[Your instructions] Pictures aside, write out the data exactly as it reads.

(Records excerpted from a collection)

▼

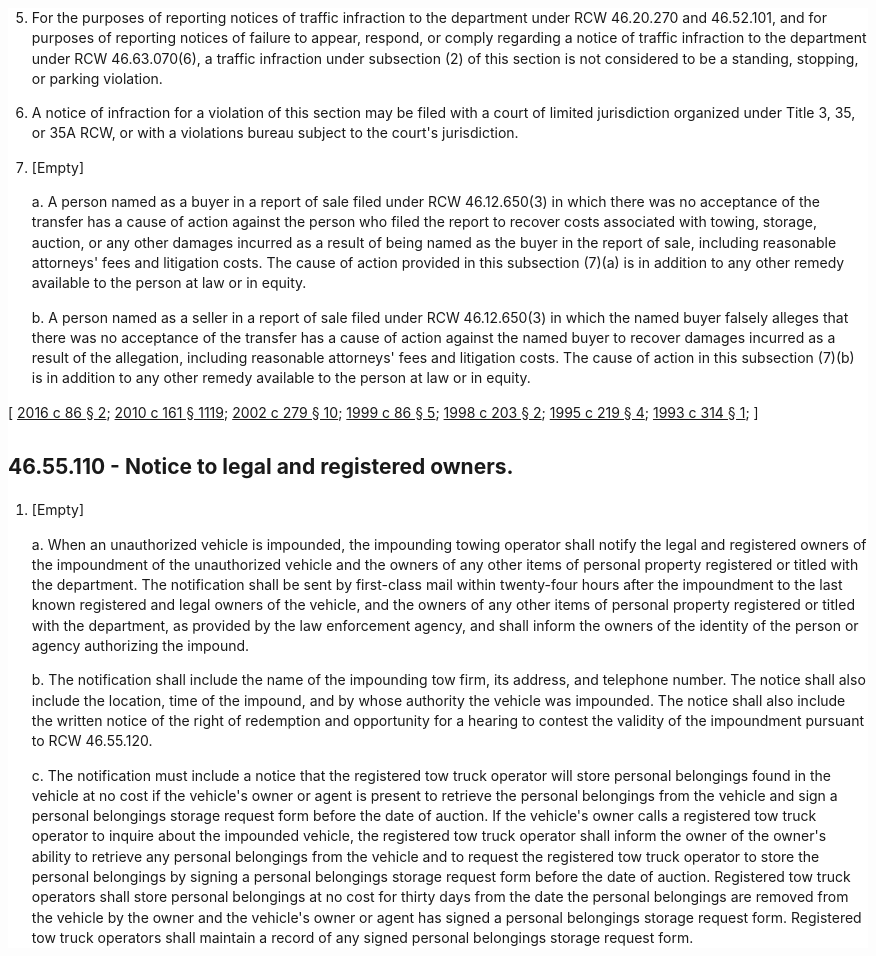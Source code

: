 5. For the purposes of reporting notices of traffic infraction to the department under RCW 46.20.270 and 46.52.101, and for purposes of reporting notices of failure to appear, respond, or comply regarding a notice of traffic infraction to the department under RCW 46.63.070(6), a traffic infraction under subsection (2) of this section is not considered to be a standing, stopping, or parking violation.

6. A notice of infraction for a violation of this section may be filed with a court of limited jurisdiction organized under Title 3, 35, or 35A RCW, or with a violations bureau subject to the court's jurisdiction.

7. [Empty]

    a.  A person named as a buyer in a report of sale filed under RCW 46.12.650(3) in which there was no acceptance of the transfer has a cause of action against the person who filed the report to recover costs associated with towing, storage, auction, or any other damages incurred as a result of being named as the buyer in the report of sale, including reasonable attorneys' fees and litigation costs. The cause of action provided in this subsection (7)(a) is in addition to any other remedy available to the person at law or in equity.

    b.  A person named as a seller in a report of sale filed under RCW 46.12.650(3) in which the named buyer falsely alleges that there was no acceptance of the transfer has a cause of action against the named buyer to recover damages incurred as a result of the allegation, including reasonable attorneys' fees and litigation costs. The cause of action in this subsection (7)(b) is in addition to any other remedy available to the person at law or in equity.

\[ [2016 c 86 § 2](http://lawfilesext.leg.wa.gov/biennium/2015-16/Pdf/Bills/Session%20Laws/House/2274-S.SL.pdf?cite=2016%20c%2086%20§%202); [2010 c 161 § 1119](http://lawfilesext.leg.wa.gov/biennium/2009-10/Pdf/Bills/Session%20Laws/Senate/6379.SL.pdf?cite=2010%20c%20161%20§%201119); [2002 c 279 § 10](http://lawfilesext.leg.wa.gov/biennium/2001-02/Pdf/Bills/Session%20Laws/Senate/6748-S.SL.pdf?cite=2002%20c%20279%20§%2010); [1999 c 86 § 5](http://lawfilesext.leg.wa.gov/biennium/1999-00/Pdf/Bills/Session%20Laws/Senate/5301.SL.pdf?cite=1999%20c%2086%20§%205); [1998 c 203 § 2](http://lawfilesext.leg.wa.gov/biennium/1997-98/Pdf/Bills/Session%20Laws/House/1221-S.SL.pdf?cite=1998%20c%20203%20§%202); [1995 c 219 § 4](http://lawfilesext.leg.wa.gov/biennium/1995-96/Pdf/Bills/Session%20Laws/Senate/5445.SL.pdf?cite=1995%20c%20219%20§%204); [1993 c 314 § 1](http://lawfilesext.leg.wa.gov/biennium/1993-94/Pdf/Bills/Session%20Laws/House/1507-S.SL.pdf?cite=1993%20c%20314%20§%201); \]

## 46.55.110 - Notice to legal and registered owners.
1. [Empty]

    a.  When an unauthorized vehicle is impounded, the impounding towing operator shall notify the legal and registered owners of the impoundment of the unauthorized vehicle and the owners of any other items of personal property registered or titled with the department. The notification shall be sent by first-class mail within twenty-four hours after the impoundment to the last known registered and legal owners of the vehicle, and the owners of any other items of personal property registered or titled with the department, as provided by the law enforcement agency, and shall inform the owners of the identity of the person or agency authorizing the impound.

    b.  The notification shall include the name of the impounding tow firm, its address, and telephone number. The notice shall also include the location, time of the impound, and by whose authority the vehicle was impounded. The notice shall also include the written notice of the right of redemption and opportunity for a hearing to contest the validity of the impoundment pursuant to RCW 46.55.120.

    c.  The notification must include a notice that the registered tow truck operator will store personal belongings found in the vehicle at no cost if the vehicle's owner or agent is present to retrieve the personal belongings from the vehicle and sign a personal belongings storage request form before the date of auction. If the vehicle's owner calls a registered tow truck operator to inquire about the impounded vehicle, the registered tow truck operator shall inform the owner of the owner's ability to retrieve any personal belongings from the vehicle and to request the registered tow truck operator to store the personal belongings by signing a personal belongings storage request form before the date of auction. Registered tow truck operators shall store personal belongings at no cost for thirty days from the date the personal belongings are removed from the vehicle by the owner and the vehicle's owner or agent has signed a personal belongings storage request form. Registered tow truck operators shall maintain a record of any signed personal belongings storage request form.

▲

[Response area]
Source code

: 5. For the purposes of reporting notices of traffic infraction to the department under RCW 46.20.270 and 46.52.101, and for purposes of reporting notices of failure to appear, respond, or comply regarding a notice of traffic infraction to the department under RCW 46.63.070(6), a traffic infraction under subsection (2) of this section is not considered to be a standing, stopping, or parking violation.

6. A notice of infraction for a violation of this section may be filed with a court of limited jurisdiction organized under Title 3, 35, or 35A RCW, or with a violations bureau subject to the court's jurisdiction.

7. [Empty]

    a.  A person named as a buyer in a report of sale filed under RCW 46.12.650(3) in which there was no acceptance of the transfer has a cause of action against the person who filed the report to recover costs associated with towing, storage, auction, or any other damages incurred as a result of being named as the buyer in the report of sale, including reasonable attorneys' fees and litigation costs. The cause of action provided in this subsection (7)(a) is in addition to any other remedy available to the person at law or in equity.

    b.  A person named as a seller in a report of sale filed under RCW 46.12.650(3) in which the named buyer falsely alleges that there was no acceptance of the transfer has a cause of action against the named buyer to recover damages incurred as a result of the allegation, including reasonable attorneys' fees and litigation costs. The cause of action in this subsection (7)(b) is in addition to any other remedy available to the person at law or in equity.

\[ [2016 c 86 § 2](http://lawfilesext.leg.wa.gov/biennium/2015-16/Pdf/Bills/Session%20Laws/House/2274-S.SL.pdf?cite=2016%20c%2086%20§%202); [2010 c 161 § 1119](http://lawfilesext.leg.wa.gov/biennium/2009-10/Pdf/Bills/Session%20Laws/Senate/6379.SL.pdf?cite=2010%20c%20161%20§%201119); [2002 c 279 § 10](http://lawfilesext.leg.wa.gov/biennium/2001-02/Pdf/Bills/Session%20Laws/Senate/6748-S.SL.pdf?cite=2002%20c%20279%20§%2010); [1999 c 86 § 5](http://lawfilesext.leg.wa.gov/biennium/1999-00/Pdf/Bills/Session%20Laws/Senate/5301.SL.pdf?cite=1999%20c%2086%20§%205); [1998 c 203 § 2](http://lawfilesext.leg.wa.gov/biennium/1997-98/Pdf/Bills/Session%20Laws/House/1221-S.SL.pdf?cite=1998%20c%20203%20§%202); [1995 c 219 § 4](http://lawfilesext.leg.wa.gov/biennium/1995-96/Pdf/Bills/Session%20Laws/Senate/5445.SL.pdf?cite=1995%20c%20219%20§%204); [1993 c 314 § 1](http://lawfilesext.leg.wa.gov/biennium/1993-94/Pdf/Bills/Session%20Laws/House/1507-S.SL.pdf?cite=1993%20c%20314%20§%201); \]

## 46.55.110 - Notice to legal and registered owners.
1. [Empty]

    a.  When an unauthorized vehicle is impounded, the impounding towing operator shall notify the legal and registered owners of the impoundment of the unauthorized vehicle and the owners of any other items of personal property registered or titled with the department. The notification shall be sent by first-class mail within twenty-four hours after the impoundment to the last known registered and legal owners of the vehicle, and the owners of any other items of personal property registered or titled with the department, as provided by the law enforcement agency, and shall inform the owners of the identity of the person or agency authorizing the impound.

    b.  The notification shall include the name of the impounding tow firm, its address, and telephone number. The notice shall also include the location, time of the impound, and by whose authority the vehicle was impounded. The notice shall also include the written notice of the right of redemption and opportunity for a hearing to contest the validity of the impoundment pursuant to RCW 46.55.120.

    c.  The notification must include a notice that the registered tow truck operator will store personal belongings found in the vehicle at no cost if the vehicle's owner or agent is present to retrieve the personal belongings from the vehicle and sign a personal belongings storage request form before the date of auction. If the vehicle's owner calls a registered tow truck operator to inquire about the impounded vehicle, the registered tow truck operator shall inform the owner of the owner's ability to retrieve any personal belongings from the vehicle and to request the registered tow truck operator to store the personal belongings by signing a personal belongings storage request form before the date of auction. Registered tow truck operators shall store personal belongings at no cost for thirty days from the date the personal belongings are removed from the vehicle by the owner and the vehicle's owner or agent has signed a personal belongings storage request form. Registered tow truck operators shall maintain a record of any signed personal belongings storage request form.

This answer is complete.